Saved data entries:
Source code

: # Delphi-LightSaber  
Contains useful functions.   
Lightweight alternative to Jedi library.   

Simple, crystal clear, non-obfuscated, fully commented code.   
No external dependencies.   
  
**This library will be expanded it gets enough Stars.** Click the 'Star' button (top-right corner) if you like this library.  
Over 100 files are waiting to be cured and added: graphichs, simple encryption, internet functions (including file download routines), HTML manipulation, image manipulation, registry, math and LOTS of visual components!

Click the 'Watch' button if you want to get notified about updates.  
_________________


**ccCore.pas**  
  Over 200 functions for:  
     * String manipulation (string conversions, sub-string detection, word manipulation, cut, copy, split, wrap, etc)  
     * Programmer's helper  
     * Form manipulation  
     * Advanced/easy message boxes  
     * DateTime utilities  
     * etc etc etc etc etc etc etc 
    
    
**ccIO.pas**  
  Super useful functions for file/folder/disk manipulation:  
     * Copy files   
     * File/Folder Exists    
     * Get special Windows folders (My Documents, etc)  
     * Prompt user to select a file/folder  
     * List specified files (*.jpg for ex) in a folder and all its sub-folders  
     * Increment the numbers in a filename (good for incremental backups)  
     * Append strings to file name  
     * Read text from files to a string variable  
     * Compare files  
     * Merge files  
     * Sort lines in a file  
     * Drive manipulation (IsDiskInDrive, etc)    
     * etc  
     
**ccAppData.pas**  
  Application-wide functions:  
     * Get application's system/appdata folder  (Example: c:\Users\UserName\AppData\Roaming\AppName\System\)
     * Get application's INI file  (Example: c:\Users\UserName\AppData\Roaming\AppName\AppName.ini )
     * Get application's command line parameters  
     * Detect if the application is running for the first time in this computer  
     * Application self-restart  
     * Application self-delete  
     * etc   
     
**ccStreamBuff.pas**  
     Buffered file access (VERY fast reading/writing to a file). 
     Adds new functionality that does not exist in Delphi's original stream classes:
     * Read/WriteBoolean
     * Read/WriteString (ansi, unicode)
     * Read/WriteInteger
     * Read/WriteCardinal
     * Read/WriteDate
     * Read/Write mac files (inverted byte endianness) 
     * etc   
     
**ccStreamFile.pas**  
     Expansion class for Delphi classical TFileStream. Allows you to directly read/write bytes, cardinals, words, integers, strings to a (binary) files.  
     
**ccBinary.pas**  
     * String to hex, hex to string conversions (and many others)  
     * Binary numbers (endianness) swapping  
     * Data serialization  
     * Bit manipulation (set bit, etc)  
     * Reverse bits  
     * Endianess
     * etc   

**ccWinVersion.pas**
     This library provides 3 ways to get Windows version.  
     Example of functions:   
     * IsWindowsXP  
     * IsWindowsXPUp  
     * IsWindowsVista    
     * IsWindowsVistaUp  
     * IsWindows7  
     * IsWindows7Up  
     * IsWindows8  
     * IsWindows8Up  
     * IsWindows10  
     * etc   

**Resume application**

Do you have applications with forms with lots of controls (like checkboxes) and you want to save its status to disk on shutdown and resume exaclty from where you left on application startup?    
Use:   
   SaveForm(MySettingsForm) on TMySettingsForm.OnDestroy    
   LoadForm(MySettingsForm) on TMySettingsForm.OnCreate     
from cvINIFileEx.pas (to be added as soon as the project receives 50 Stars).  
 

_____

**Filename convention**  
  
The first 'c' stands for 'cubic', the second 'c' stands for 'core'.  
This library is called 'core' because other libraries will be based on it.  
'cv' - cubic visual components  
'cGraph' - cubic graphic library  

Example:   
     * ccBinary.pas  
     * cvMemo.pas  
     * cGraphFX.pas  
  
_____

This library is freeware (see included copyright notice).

...

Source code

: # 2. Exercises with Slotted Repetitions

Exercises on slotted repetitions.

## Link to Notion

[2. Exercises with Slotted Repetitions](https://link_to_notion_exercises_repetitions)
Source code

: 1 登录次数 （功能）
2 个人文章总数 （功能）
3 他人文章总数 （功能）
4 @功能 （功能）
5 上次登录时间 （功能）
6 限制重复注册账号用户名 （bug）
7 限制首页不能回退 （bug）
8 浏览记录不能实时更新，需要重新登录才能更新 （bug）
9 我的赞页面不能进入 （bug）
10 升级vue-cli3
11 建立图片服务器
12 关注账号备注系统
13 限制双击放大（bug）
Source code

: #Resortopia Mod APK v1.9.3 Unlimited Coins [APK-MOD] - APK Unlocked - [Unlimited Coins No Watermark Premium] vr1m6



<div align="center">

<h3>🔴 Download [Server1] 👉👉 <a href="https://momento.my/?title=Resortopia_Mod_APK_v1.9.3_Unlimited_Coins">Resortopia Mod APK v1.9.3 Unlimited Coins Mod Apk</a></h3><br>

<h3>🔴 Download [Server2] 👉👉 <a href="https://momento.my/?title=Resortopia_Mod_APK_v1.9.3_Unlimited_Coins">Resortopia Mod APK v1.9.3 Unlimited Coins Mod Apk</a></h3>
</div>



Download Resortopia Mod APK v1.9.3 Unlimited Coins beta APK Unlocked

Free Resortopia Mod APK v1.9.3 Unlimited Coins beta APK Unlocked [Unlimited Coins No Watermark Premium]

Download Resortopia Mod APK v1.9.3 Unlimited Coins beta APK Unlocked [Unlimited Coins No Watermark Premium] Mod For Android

» **What this task involves**
Scan the records above for the word "folders" and return every line where it occurs.

» **Answer to the exercise**
     * Get special Windows folders (My Documents, etc)  
     * List specified files (*.jpg for ex) in a folder and all its sub-folders  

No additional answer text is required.